Sure, the other spuds settle for tin foil but, as you can see yourself, there’s nothing typical about this tuber. Allow us to introduce a sleek new Iron Man Mr. Potato Head, a rocketing russet of red-and-gold who is making his world debut today both here on EW.com and at the 110th American International Toy Fair, which got underway Friday in New York despite some weather challenges.
The armored hero (we can call him Tony Starch!) joins two other heroic veggies — Wolverine Mr. Potato Head and Thor Mr. Potato Head — as the vanguard of a new Marvel line that will try to stir attention as a collector’s item.

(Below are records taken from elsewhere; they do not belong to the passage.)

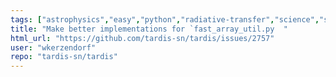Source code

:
 ```yaml
---
tags: ["astrophysics","easy","python","radiative-transfer","science","supernova"]
title: "Make better implementations for `fast_array_util.py  "
html_url: "https://github.com/tardis-sn/tardis/issues/2757"
user: "wkerzendorf"
repo: "tardis-sn/tardis"
---
```


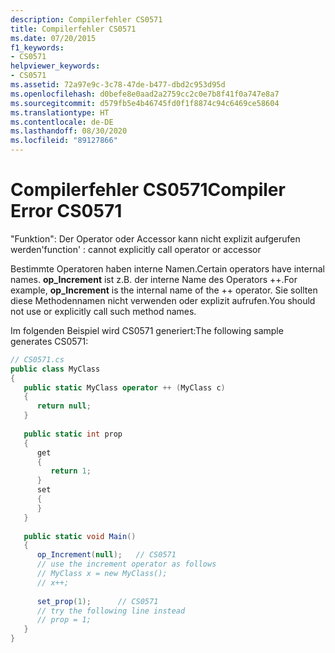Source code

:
 ```yaml
---
description: Compilerfehler CS0571
title: Compilerfehler CS0571
ms.date: 07/20/2015
f1_keywords:
- CS0571
helpviewer_keywords:
- CS0571
ms.assetid: 72a97e9c-3c78-47de-b477-dbd2c953d95d
ms.openlocfilehash: d0befe8e0aad2a2759cc2c0e7b8f41f0a747e8a7
ms.sourcegitcommit: d579fb5e4b46745fd0f1f8874c94c6469ce58604
ms.translationtype: HT
ms.contentlocale: de-DE
ms.lasthandoff: 08/30/2020
ms.locfileid: "89127866"
---
```

# <a name="compiler-error-cs0571"></a><span data-ttu-id="980c2-103">Compilerfehler CS0571</span><span class="sxs-lookup"><span data-stu-id="980c2-103">Compiler Error CS0571</span></span>
<span data-ttu-id="980c2-104">"Funktion": Der Operator oder Accessor kann nicht explizit aufgerufen werden</span><span class="sxs-lookup"><span data-stu-id="980c2-104">'function' : cannot explicitly call operator or accessor</span></span>  
  
 <span data-ttu-id="980c2-105">Bestimmte Operatoren haben interne Namen.</span><span class="sxs-lookup"><span data-stu-id="980c2-105">Certain operators have internal names.</span></span> <span data-ttu-id="980c2-106">**op_Increment** ist z.B. der interne Name des Operators ++.</span><span class="sxs-lookup"><span data-stu-id="980c2-106">For example, **op_Increment** is the internal name of the ++ operator.</span></span> <span data-ttu-id="980c2-107">Sie sollten diese Methodennamen nicht verwenden oder explizit aufrufen.</span><span class="sxs-lookup"><span data-stu-id="980c2-107">You should not use or explicitly call such method names.</span></span>  
  
 <span data-ttu-id="980c2-108">Im folgenden Beispiel wird CS0571 generiert:</span><span class="sxs-lookup"><span data-stu-id="980c2-108">The following sample generates CS0571:</span></span>  
  
```csharp  
// CS0571.cs  
public class MyClass  
{  
   public static MyClass operator ++ (MyClass c)  
   {  
      return null;  
   }  
  
   public static int prop  
   {  
      get  
      {  
         return 1;  
      }  
      set  
      {  
      }  
   }  
  
   public static void Main()  
   {  
      op_Increment(null);   // CS0571  
      // use the increment operator as follows  
      // MyClass x = new MyClass();  
      // x++;  
  
      set_prop(1);      // CS0571  
      // try the following line instead  
      // prop = 1;  
   }  
}  
```
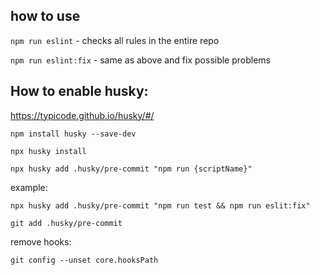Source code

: ## how to use

```npm run eslint``` - checks all rules in the entire repo

```npm run eslint:fix``` - same as above and fix possible problems

## How to enable husky:

https://typicode.github.io/husky/#/

```npm install husky --save-dev```

```npx husky install```

```npx husky add .husky/pre-commit "npm run {scriptName}"```

example:

```npx husky add .husky/pre-commit "npm run test && npm run eslit:fix"```

```git add .husky/pre-commit```

remove hooks:

```git config --unset core.hooksPath```
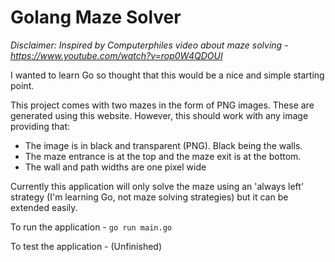 
# Golang Maze Solver

*Disclaimer: Inspired by Computerphiles video about maze solving - https://www.youtube.com/watch?v=rop0W4QDOUI*

I wanted to learn Go so thought that this would be a nice and simple starting point.

This project comes with two mazes in the form of PNG images. These are generated using this website. However, this should work with any image providing that:

- The image is in black and transparent (PNG). Black being the walls.
- The maze entrance is at the top and the maze exit is at the bottom.
- The wall and path widths are one pixel wide

Currently this application will only solve the maze using an 'always left' strategy (I'm learning Go, not maze solving strategies) but it can be extended easily.

To run the application - ```go run main.go```

To test the application - (Unfinished)
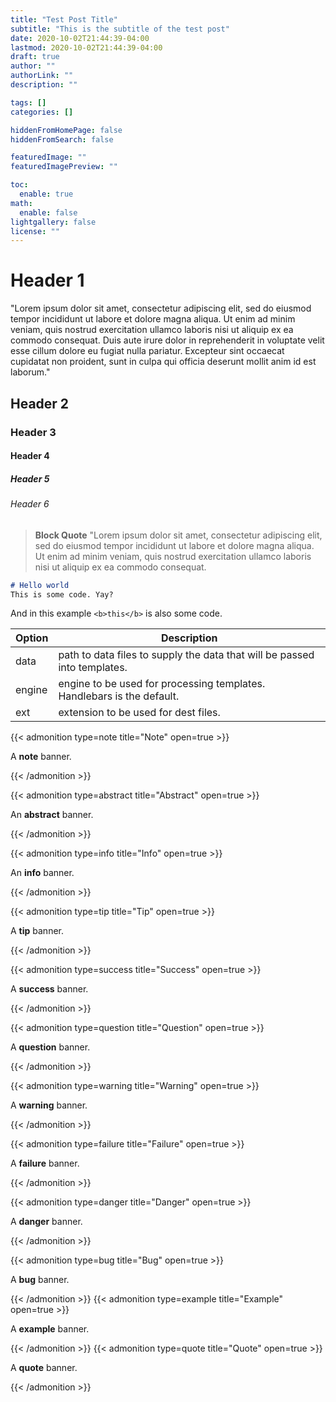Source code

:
 ```yaml
---
title: "Test Post Title"
subtitle: "This is the subtitle of the test post"
date: 2020-10-02T21:44:39-04:00
lastmod: 2020-10-02T21:44:39-04:00
draft: true
author: ""
authorLink: ""
description: ""

tags: []
categories: []

hiddenFromHomePage: false
hiddenFromSearch: false

featuredImage: ""
featuredImagePreview: ""

toc:
  enable: true
math:
  enable: false
lightgallery: false
license: ""
---
```


<!--more-->

# Header 1

"Lorem ipsum dolor sit amet, consectetur adipiscing elit, sed do eiusmod tempor incididunt ut labore et dolore magna aliqua. Ut enim ad minim veniam, quis nostrud exercitation ullamco laboris nisi ut aliquip ex ea commodo consequat. Duis aute irure dolor in reprehenderit in voluptate velit esse cillum dolore eu fugiat nulla pariatur. Excepteur sint occaecat cupidatat non proident, sunt in culpa qui officia deserunt mollit anim id est laborum."
## Header 2

### Header 3

#### Header 4

##### Header 5

###### Header 6

> **Block Quote** "Lorem ipsum dolor sit amet, consectetur adipiscing elit, sed do eiusmod tempor incididunt ut labore et dolore magna aliqua. Ut enim ad minim veniam, quis nostrud exercitation ullamco laboris nisi ut aliquip ex ea commodo consequat.

```markdown
# Hello world
This is some code. Yay?
```
And in this example `<b>this</b>` is also some code.

| Option | Description |
| ------ | ----------- |
| data   | path to data files to supply the data that will be passed into templates. |
| engine | engine to be used for processing templates. Handlebars is the default. |
| ext    | extension to be used for dest files. |


{{< admonition type=note title="Note" open=true >}}

A **note** banner.

{{< /admonition >}}

{{< admonition type=abstract title="Abstract" open=true >}}

An **abstract** banner.

{{< /admonition >}}

{{< admonition type=info title="Info" open=true >}}

An **info** banner.

{{< /admonition >}}

{{< admonition type=tip title="Tip" open=true >}}

A **tip** banner.

{{< /admonition >}}

{{< admonition type=success title="Success" open=true >}}

A **success** banner.

{{< /admonition >}}

{{< admonition type=question title="Question" open=true >}}

A **question** banner.

{{< /admonition >}}

{{< admonition type=warning title="Warning" open=true >}}

A **warning** banner.

{{< /admonition >}}

{{< admonition type=failure title="Failure" open=true >}}

A **failure** banner.

{{< /admonition >}}

{{< admonition type=danger title="Danger" open=true >}}

A **danger** banner.

{{< /admonition >}}

{{< admonition type=bug title="Bug" open=true >}}

A **bug** banner.

{{< /admonition >}}
{{< admonition type=example title="Example" open=true >}}

A **example** banner.

{{< /admonition >}}
{{< admonition type=quote title="Quote" open=true >}}

A **quote** banner.

{{< /admonition >}}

The product description from Hasbro: “The attention to detail, scale and consistent design elements … with a variety of fun components to mix and match, or collectors can proudly display them thanks to their compact size and design intricacy.”
Iron Man has been a Mr. Potato Head before but the other tough guys are newbies. All three of characters are returning to the big screen in 2013 and collectively (if you count cameos) they will finish the year with appearances in 14 feature films.
As Hollywood brands go, actually, Mr. Potato Head hasn’t exactly been sitting at home on the couch. Toy Story 3, his third movie, now stands as the highest-grossing animated film in international box office history with a take of more than $1 billion.The Pixar success is merely one chapter in the long, strange saga of a toy brand that was (appropriately) ground-breaking when it first came into view in 1952. To help you peel back the history, here are five fully baked facts about Mr. Potato Head.
1. He was alive once. Seriously, the first Mr. Potato Head’s were genuine potatoes that had been fashioned into “unique” playthings with a kit that came with 28 items (16 body parts, eight pieces of felt hair, three hats and a pipe). Check out a vintage commercial…
NEXT: PEEL BACK HISTORY
2. The Potato Head commercials, by the way, were transformative – Mr. P.H. was the first toy advertised in a dedicated television commercial and they were the first commercials to speak directly to youngsters, not their parents. It was genius, as efficient as a McDonalds French fry. Hasbro piled up a then-astounding $4 million in a matter of months.
3. Mrs. Potato Head debuted in 1953. The family grew to include little Spud and Yam, and kids could even buy them a family car — the best potato upgrade since butter.
4. Parents complained that children shouldn’t play with their food and seriously hated the new tradition of finding rotted vegetables with angry eyes behind toy chests and under beds. The plastic potato arrived in 1964.
5. Mr. Potato Head was inducted into the Toy Hall of Fame in 2000. That was five years after he appeared in the first Toy Story as the only licensed brand among the main character. Savvy move by Hasbro, a company that didn’t just fall off the turnip truck.